• _WHAT YOU ARE ASKED TO DO_
Your task is to copy all of the entries exactly as they are given.

• _Saved data entries_
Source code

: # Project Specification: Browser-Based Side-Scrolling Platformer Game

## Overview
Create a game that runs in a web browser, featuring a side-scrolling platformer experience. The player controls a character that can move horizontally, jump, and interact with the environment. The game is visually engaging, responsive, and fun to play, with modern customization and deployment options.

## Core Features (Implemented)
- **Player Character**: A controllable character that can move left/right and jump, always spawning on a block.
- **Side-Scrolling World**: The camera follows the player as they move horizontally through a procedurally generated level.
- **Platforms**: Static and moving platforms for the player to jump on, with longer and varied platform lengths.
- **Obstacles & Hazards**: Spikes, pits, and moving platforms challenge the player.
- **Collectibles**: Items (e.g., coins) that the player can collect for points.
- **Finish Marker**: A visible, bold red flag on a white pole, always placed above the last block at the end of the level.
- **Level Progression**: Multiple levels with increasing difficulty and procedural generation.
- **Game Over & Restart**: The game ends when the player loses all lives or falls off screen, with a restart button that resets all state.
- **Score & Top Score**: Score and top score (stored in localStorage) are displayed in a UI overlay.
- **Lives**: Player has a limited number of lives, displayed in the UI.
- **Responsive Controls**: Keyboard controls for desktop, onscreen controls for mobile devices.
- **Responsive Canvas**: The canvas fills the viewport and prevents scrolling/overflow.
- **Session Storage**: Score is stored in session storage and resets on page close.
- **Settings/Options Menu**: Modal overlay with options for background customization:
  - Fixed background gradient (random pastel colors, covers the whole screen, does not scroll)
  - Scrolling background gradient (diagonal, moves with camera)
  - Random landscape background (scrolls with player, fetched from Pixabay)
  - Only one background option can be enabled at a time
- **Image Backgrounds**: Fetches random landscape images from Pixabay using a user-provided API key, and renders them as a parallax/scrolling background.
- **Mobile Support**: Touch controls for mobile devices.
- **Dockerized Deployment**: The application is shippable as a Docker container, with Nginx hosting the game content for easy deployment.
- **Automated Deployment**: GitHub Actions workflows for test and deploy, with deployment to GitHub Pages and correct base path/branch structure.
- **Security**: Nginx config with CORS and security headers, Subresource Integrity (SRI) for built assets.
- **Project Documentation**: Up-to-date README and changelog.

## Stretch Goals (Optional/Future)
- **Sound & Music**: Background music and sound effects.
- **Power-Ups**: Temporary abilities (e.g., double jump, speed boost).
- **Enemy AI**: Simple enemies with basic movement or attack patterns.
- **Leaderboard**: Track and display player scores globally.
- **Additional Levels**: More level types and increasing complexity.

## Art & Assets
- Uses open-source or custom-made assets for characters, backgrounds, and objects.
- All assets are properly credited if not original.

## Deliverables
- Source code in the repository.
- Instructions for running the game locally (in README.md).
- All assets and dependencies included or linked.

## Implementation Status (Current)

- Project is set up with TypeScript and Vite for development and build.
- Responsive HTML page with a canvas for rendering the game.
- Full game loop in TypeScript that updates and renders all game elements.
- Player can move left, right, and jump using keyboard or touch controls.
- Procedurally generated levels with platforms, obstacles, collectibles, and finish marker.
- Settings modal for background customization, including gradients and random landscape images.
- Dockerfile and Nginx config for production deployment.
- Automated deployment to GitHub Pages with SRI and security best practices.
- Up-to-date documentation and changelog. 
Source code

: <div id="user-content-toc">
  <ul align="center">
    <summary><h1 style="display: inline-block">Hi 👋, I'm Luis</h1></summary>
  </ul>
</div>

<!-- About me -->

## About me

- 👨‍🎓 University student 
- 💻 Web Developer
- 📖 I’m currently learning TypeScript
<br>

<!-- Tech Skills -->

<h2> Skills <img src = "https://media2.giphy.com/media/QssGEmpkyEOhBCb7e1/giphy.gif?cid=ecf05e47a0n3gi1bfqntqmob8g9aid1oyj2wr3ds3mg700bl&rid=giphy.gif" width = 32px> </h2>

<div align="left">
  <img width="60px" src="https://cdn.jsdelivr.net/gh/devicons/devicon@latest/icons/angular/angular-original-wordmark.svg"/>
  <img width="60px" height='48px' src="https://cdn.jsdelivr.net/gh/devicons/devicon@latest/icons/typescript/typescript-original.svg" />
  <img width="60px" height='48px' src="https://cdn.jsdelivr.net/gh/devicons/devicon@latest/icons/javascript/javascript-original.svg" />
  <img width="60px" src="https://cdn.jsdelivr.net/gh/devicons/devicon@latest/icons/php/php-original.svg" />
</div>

• _SOLUTION TO THIS PROBLEM_
Source code

: # Project Specification: Browser-Based Side-Scrolling Platformer Game

## Overview
Create a game that runs in a web browser, featuring a side-scrolling platformer experience. The player controls a character that can move horizontally, jump, and interact with the environment. The game is visually engaging, responsive, and fun to play, with modern customization and deployment options.

## Core Features (Implemented)
- **Player Character**: A controllable character that can move left/right and jump, always spawning on a block.
- **Side-Scrolling World**: The camera follows the player as they move horizontally through a procedurally generated level.
- **Platforms**: Static and moving platforms for the player to jump on, with longer and varied platform lengths.
- **Obstacles & Hazards**: Spikes, pits, and moving platforms challenge the player.
- **Collectibles**: Items (e.g., coins) that the player can collect for points.
- **Finish Marker**: A visible, bold red flag on a white pole, always placed above the last block at the end of the level.
- **Level Progression**: Multiple levels with increasing difficulty and procedural generation.
- **Game Over & Restart**: The game ends when the player loses all lives or falls off screen, with a restart button that resets all state.
- **Score & Top Score**: Score and top score (stored in localStorage) are displayed in a UI overlay.
- **Lives**: Player has a limited number of lives, displayed in the UI.
- **Responsive Controls**: Keyboard controls for desktop, onscreen controls for mobile devices.
- **Responsive Canvas**: The canvas fills the viewport and prevents scrolling/overflow.
- **Session Storage**: Score is stored in session storage and resets on page close.
- **Settings/Options Menu**: Modal overlay with options for background customization:
  - Fixed background gradient (random pastel colors, covers the whole screen, does not scroll)
  - Scrolling background gradient (diagonal, moves with camera)
  - Random landscape background (scrolls with player, fetched from Pixabay)
  - Only one background option can be enabled at a time
- **Image Backgrounds**: Fetches random landscape images from Pixabay using a user-provided API key, and renders them as a parallax/scrolling background.
- **Mobile Support**: Touch controls for mobile devices.
- **Dockerized Deployment**: The application is shippable as a Docker container, with Nginx hosting the game content for easy deployment.
- **Automated Deployment**: GitHub Actions workflows for test and deploy, with deployment to GitHub Pages and correct base path/branch structure.
- **Security**: Nginx config with CORS and security headers, Subresource Integrity (SRI) for built assets.
- **Project Documentation**: Up-to-date README and changelog.

## Stretch Goals (Optional/Future)
- **Sound & Music**: Background music and sound effects.
- **Power-Ups**: Temporary abilities (e.g., double jump, speed boost).
- **Enemy AI**: Simple enemies with basic movement or attack patterns.
- **Leaderboard**: Track and display player scores globally.
- **Additional Levels**: More level types and increasing complexity.

## Art & Assets
- Uses open-source or custom-made assets for characters, backgrounds, and objects.
- All assets are properly credited if not original.

## Deliverables
- Source code in the repository.
- Instructions for running the game locally (in README.md).
- All assets and dependencies included or linked.

## Implementation Status (Current)

- Project is set up with TypeScript and Vite for development and build.
- Responsive HTML page with a canvas for rendering the game.
- Full game loop in TypeScript that updates and renders all game elements.
- Player can move left, right, and jump using keyboard or touch controls.
- Procedurally generated levels with platforms, obstacles, collectibles, and finish marker.
- Settings modal for background customization, including gradients and random landscape images.
- Dockerfile and Nginx config for production deployment.
- Automated deployment to GitHub Pages with SRI and security best practices.
- Up-to-date documentation and changelog. 
Source code

: <div id="user-content-toc">
  <ul align="center">
    <summary><h1 style="display: inline-block">Hi 👋, I'm Luis</h1></summary>
  </ul>
</div>

<!-- About me -->

## About me

- 👨‍🎓 University student 
- 💻 Web Developer
- 📖 I’m currently learning TypeScript
<br>

<!-- Tech Skills -->

<h2> Skills <img src = "https://media2.giphy.com/media/QssGEmpkyEOhBCb7e1/giphy.gif?cid=ecf05e47a0n3gi1bfqntqmob8g9aid1oyj2wr3ds3mg700bl&rid=giphy.gif" width = 32px> </h2>

<div align="left">
  <img width="60px" src="https://cdn.jsdelivr.net/gh/devicons/devicon@latest/icons/angular/angular-original-wordmark.svg"/>
  <img width="60px" height='48px' src="https://cdn.jsdelivr.net/gh/devicons/devicon@latest/icons/typescript/typescript-original.svg" />
  <img width="60px" height='48px' src="https://cdn.jsdelivr.net/gh/devicons/devicon@latest/icons/javascript/javascript-original.svg" />
  <img width="60px" src="https://cdn.jsdelivr.net/gh/devicons/devicon@latest/icons/php/php-original.svg" />
</div>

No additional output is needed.